* Directions for this task *
Leaving the pictures aside, restate all of the data exactly.

Records excerpted from a collection:
##########

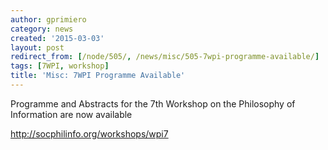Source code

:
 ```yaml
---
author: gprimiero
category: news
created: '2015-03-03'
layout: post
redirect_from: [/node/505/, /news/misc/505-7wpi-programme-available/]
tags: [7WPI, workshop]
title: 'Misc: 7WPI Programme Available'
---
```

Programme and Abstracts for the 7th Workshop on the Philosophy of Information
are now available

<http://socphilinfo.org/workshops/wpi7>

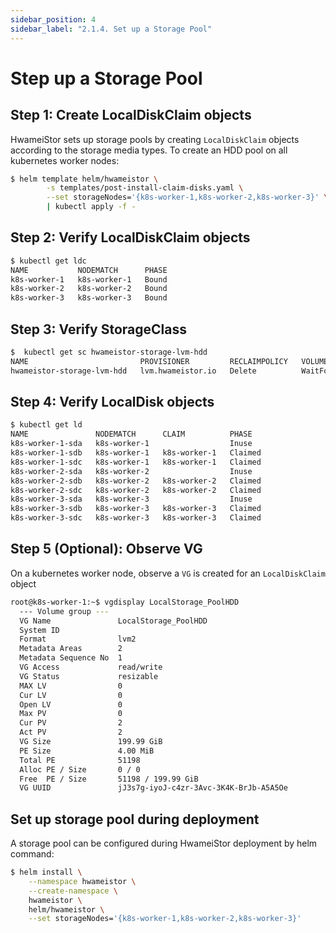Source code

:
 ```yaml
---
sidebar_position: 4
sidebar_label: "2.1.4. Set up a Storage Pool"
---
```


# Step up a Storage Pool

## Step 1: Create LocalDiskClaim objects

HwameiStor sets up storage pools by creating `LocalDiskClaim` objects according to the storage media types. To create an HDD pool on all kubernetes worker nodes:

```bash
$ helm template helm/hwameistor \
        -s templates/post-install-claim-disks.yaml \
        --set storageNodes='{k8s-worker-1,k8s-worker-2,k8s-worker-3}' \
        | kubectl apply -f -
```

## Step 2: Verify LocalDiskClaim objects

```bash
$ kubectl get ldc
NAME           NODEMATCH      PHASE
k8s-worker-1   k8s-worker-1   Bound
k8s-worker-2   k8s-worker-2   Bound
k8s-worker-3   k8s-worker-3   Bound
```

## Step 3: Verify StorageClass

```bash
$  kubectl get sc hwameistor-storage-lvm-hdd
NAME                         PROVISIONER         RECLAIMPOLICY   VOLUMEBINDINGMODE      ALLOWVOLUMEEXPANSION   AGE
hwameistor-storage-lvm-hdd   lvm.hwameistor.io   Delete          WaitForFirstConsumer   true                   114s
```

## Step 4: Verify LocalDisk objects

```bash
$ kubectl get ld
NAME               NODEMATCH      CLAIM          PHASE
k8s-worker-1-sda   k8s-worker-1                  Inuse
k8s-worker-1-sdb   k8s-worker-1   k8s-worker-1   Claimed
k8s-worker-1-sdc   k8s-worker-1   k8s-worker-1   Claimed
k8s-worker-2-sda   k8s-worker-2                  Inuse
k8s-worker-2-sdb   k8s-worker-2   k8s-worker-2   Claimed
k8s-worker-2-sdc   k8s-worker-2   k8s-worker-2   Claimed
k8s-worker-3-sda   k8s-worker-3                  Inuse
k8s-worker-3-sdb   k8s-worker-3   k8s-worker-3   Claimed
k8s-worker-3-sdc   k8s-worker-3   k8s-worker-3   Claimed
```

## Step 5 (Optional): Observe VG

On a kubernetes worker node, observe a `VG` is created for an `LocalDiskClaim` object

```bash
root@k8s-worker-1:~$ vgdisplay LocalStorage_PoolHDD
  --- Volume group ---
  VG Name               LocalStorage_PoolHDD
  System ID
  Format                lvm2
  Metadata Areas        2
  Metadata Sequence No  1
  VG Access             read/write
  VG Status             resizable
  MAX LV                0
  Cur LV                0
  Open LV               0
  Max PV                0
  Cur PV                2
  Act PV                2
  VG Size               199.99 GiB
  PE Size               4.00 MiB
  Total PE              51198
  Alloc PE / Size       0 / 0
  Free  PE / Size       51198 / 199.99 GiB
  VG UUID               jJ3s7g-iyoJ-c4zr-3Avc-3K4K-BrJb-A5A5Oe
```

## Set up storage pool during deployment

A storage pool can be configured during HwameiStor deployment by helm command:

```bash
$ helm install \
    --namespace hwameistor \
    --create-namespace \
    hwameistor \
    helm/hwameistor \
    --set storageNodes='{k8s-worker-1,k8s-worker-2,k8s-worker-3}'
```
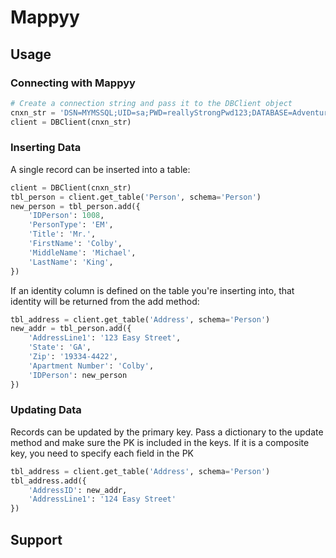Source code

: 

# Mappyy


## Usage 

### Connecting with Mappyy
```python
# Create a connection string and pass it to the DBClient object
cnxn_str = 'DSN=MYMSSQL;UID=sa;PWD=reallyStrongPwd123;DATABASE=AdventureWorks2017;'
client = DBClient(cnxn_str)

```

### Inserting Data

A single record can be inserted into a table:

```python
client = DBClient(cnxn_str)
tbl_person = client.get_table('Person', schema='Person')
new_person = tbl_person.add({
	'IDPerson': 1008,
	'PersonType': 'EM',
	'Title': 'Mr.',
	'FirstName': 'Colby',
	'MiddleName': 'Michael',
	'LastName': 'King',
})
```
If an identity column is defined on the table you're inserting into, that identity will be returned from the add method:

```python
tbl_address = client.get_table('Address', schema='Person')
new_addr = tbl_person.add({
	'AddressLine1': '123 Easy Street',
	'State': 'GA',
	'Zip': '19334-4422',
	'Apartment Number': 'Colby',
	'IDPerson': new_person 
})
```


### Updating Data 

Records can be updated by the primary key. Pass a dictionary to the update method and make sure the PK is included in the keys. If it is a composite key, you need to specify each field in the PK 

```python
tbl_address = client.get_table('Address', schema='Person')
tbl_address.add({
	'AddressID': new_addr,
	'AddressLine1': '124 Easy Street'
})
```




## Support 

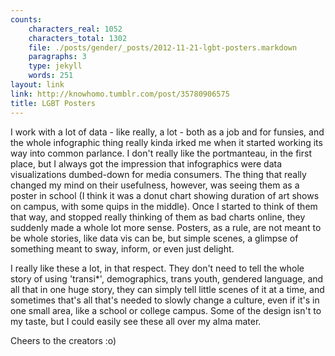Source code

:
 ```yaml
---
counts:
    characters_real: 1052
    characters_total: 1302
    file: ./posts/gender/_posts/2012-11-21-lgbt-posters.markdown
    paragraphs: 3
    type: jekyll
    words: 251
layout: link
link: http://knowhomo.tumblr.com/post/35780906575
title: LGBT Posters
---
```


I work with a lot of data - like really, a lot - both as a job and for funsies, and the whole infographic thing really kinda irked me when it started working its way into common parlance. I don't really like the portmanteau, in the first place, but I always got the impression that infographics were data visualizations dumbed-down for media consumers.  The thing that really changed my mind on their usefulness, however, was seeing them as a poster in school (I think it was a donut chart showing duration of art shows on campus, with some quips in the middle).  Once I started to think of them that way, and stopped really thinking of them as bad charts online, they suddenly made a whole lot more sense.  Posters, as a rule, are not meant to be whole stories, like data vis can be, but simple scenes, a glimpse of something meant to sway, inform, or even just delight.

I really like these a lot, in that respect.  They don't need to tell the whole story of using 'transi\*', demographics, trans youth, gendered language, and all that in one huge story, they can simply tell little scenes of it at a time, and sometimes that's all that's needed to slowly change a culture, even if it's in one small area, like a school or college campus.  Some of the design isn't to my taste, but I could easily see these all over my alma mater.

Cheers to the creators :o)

##########

* Result for this task *
Source code

:
 ```yaml
---
author: gprimiero
category: news
created: '2015-03-03'
layout: post
redirect_from: [/node/505/, /news/misc/505-7wpi-programme-available/]
tags: [7WPI, workshop]
title: 'Misc: 7WPI Programme Available'
---
```

Programme and Abstracts for the 7th Workshop on the Philosophy of Information
are now available

<http://socphilinfo.org/workshops/wpi7>

Source code

:
 ```yaml
---
sidebar_position: 4
sidebar_label: "2.1.4. Set up a Storage Pool"
---
```


# Step up a Storage Pool

## Step 1: Create LocalDiskClaim objects

HwameiStor sets up storage pools by creating `LocalDiskClaim` objects according to the storage media types. To create an HDD pool on all kubernetes worker nodes:

```bash
$ helm template helm/hwameistor \
        -s templates/post-install-claim-disks.yaml \
        --set storageNodes='{k8s-worker-1,k8s-worker-2,k8s-worker-3}' \
        | kubectl apply -f -
```

## Step 2: Verify LocalDiskClaim objects

```bash
$ kubectl get ldc
NAME           NODEMATCH      PHASE
k8s-worker-1   k8s-worker-1   Bound
k8s-worker-2   k8s-worker-2   Bound
k8s-worker-3   k8s-worker-3   Bound
```

## Step 3: Verify StorageClass

```bash
$  kubectl get sc hwameistor-storage-lvm-hdd
NAME                         PROVISIONER         RECLAIMPOLICY   VOLUMEBINDINGMODE      ALLOWVOLUMEEXPANSION   AGE
hwameistor-storage-lvm-hdd   lvm.hwameistor.io   Delete          WaitForFirstConsumer   true                   114s
```

## Step 4: Verify LocalDisk objects

```bash
$ kubectl get ld
NAME               NODEMATCH      CLAIM          PHASE
k8s-worker-1-sda   k8s-worker-1                  Inuse
k8s-worker-1-sdb   k8s-worker-1   k8s-worker-1   Claimed
k8s-worker-1-sdc   k8s-worker-1   k8s-worker-1   Claimed
k8s-worker-2-sda   k8s-worker-2                  Inuse
k8s-worker-2-sdb   k8s-worker-2   k8s-worker-2   Claimed
k8s-worker-2-sdc   k8s-worker-2   k8s-worker-2   Claimed
k8s-worker-3-sda   k8s-worker-3                  Inuse
k8s-worker-3-sdb   k8s-worker-3   k8s-worker-3   Claimed
k8s-worker-3-sdc   k8s-worker-3   k8s-worker-3   Claimed
```

## Step 5 (Optional): Observe VG

On a kubernetes worker node, observe a `VG` is created for an `LocalDiskClaim` object

```bash
root@k8s-worker-1:~$ vgdisplay LocalStorage_PoolHDD
  --- Volume group ---
  VG Name               LocalStorage_PoolHDD
  System ID
  Format                lvm2
  Metadata Areas        2
  Metadata Sequence No  1
  VG Access             read/write
  VG Status             resizable
  MAX LV                0
  Cur LV                0
  Open LV               0
  Max PV                0
  Cur PV                2
  Act PV                2
  VG Size               199.99 GiB
  PE Size               4.00 MiB
  Total PE              51198
  Alloc PE / Size       0 / 0
  Free  PE / Size       51198 / 199.99 GiB
  VG UUID               jJ3s7g-iyoJ-c4zr-3Avc-3K4K-BrJb-A5A5Oe
```

## Set up storage pool during deployment

A storage pool can be configured during HwameiStor deployment by helm command:

```bash
$ helm install \
    --namespace hwameistor \
    --create-namespace \
    hwameistor \
    helm/hwameistor \
    --set storageNodes='{k8s-worker-1,k8s-worker-2,k8s-worker-3}'
```
Source code

: 

# Mappyy


## Usage 

### Connecting with Mappyy
```python
# Create a connection string and pass it to the DBClient object
cnxn_str = 'DSN=MYMSSQL;UID=sa;PWD=reallyStrongPwd123;DATABASE=AdventureWorks2017;'
client = DBClient(cnxn_str)

```

### Inserting Data

A single record can be inserted into a table:

```python
client = DBClient(cnxn_str)
tbl_person = client.get_table('Person', schema='Person')
new_person = tbl_person.add({
	'IDPerson': 1008,
	'PersonType': 'EM',
	'Title': 'Mr.',
	'FirstName': 'Colby',
	'MiddleName': 'Michael',
	'LastName': 'King',
})
```
If an identity column is defined on the table you're inserting into, that identity will be returned from the add method:

```python
tbl_address = client.get_table('Address', schema='Person')
new_addr = tbl_person.add({
	'AddressLine1': '123 Easy Street',
	'State': 'GA',
	'Zip': '19334-4422',
	'Apartment Number': 'Colby',
	'IDPerson': new_person 
})
```


### Updating Data 

Records can be updated by the primary key. Pass a dictionary to the update method and make sure the PK is included in the keys. If it is a composite key, you need to specify each field in the PK 

```python
tbl_address = client.get_table('Address', schema='Person')
tbl_address.add({
	'AddressID': new_addr,
	'AddressLine1': '124 Easy Street'
})
```




## Support 

Source code

:
 ```yaml
---
counts:
    characters_real: 1052
    characters_total: 1302
    file: ./posts/gender/_posts/2012-11-21-lgbt-posters.markdown
    paragraphs: 3
    type: jekyll
    words: 251
layout: link
link: http://knowhomo.tumblr.com/post/35780906575
title: LGBT Posters
---
```


I work with a lot of data - like really, a lot - both as a job and for funsies, and the whole infographic thing really kinda irked me when it started working its way into common parlance. I don't really like the portmanteau, in the first place, but I always got the impression that infographics were data visualizations dumbed-down for media consumers.  The thing that really changed my mind on their usefulness, however, was seeing them as a poster in school (I think it was a donut chart showing duration of art shows on campus, with some quips in the middle).  Once I started to think of them that way, and stopped really thinking of them as bad charts online, they suddenly made a whole lot more sense.  Posters, as a rule, are not meant to be whole stories, like data vis can be, but simple scenes, a glimpse of something meant to sway, inform, or even just delight.

I really like these a lot, in that respect.  They don't need to tell the whole story of using 'transi\*', demographics, trans youth, gendered language, and all that in one huge story, they can simply tell little scenes of it at a time, and sometimes that's all that's needed to slowly change a culture, even if it's in one small area, like a school or college campus.  Some of the design isn't to my taste, but I could easily see these all over my alma mater.

Cheers to the creators :o)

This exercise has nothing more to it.